The language of welfare reform and Charitable Choice treats poverty as an individual problem, not a systemic one. The welfare reform law is based on a foundation of moralisms about marriage, out-of-wedlock births, and independence. This moralistic tone helps to set up religious organizations as the appropriate locus for addressing poverty.
But do congregations want to further a policy agenda that reduces government responsibility to the common good? Some social services may long have been shared by private institutions, but welfare services – redistributive functions like cash benefits and food stamps – have always been government’s responsibility. No matter how alluring the concept, faith-based organizations cannot fill the immense hole created by shrinking government programs and funding. To take on the social service programs government has carried, the budget of each church, synagogue, and mosque would have to increase by $225,000. (The annual budget of the average congregation is only $100,000).
Prophetic Voices Needed
There are clearly many reasons for both congregations and social justice advocates to be concerned about the expansion of Charitable Choice and to watch its implementation closely. The Charitable Choice debate also provides an opportunity for the faith community to educate itself, down to the congregational level, about social policy and its impact on the lives of “the least of these.” The invitation to partner with the government forces congregations to revisit their ethical frameworks and ask themselves whether or not such an invitation complements or contradicts their theology. FBOs must ask critical questions about who is setting the agenda and what they are being asked to do. Otherwise they may risk alienating the very neighbors they hope to serve.
The Rev. Annie and her fellow contractors have taken on this challenge by beginning a conversation with welfare recipients and welfare advocates. They are attempting to further their understanding of welfare reform and to navigate and debate the role of faith-based organizations in the delivery of public services. Such conversations are critical in establishing strong alliances between the faith and advocacy communities.

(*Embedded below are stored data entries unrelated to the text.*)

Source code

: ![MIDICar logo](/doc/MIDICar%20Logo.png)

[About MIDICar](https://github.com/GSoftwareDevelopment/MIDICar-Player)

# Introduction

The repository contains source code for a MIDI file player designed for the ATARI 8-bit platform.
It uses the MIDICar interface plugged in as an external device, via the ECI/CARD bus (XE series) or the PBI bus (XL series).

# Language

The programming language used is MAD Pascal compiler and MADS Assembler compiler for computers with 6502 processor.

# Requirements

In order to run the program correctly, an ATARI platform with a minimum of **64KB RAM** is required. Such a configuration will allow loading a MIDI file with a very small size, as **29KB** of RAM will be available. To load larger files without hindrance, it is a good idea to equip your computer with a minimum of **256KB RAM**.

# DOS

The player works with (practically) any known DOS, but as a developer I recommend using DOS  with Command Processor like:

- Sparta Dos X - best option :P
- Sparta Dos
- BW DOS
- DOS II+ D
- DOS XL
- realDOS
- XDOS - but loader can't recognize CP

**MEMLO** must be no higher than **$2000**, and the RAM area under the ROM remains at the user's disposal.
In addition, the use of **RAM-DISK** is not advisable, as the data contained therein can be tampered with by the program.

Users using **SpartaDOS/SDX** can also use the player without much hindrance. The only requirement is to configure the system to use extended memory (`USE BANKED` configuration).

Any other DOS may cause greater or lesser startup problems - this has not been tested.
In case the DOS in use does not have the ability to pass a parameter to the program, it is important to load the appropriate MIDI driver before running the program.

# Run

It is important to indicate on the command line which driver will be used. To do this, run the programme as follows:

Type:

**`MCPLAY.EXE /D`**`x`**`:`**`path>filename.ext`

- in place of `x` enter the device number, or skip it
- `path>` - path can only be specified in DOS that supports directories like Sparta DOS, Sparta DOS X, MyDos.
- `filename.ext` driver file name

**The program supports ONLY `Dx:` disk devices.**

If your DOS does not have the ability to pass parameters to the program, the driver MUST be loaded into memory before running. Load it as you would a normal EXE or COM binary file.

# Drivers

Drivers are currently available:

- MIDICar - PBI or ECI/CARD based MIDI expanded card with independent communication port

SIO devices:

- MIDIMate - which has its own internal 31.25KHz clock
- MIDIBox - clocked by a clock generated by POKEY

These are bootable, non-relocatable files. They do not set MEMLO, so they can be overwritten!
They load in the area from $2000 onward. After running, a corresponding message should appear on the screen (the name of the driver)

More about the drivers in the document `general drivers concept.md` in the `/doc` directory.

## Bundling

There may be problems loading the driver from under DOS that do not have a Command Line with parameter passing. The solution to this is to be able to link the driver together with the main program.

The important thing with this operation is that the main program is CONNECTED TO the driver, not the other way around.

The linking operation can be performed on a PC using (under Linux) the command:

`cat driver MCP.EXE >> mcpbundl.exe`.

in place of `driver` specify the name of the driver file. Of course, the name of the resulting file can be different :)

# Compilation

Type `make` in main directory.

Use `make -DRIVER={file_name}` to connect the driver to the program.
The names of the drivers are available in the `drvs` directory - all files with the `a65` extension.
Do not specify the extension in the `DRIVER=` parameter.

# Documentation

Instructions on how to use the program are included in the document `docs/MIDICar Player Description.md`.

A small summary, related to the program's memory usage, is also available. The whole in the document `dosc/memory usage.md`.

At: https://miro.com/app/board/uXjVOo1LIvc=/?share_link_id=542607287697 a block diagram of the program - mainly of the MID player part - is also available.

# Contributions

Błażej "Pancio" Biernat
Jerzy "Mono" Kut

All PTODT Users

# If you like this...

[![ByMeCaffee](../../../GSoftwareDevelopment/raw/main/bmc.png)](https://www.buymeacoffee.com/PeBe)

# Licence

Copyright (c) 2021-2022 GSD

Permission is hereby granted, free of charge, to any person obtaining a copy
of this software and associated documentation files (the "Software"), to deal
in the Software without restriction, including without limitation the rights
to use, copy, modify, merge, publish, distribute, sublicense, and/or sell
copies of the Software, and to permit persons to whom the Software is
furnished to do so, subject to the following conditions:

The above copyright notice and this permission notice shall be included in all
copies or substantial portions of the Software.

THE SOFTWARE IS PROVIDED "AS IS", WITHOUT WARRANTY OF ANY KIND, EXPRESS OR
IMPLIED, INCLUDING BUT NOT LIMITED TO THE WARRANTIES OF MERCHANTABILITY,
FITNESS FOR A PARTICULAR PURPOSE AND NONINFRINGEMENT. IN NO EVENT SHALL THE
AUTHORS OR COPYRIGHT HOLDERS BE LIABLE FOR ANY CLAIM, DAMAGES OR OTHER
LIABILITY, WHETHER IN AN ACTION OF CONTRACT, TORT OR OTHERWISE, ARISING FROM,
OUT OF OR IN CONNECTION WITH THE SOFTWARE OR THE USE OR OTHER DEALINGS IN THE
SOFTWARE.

There are many other roles that congregations can perform in order to be part of the solution to poverty. Congregations can play a key role in pushing for government involvement in job creation, advocating for welfare recipients’ access to public higher education, and insisting on safety net programs for those who need them. And people of faith can push for figures that show what’s really happening to people when they are leaving the welfare rolls.
The next opportunity to reshape welfare policy will come later this year, when welfare reform is due for reauthorization. The terms of that debate are being shaped today and the faith community can’t afford to not participate. In a society flush with prosperity, people of faith must raise prophetic questions about why so many have been left behind. Too many lives are at risk to remain silent.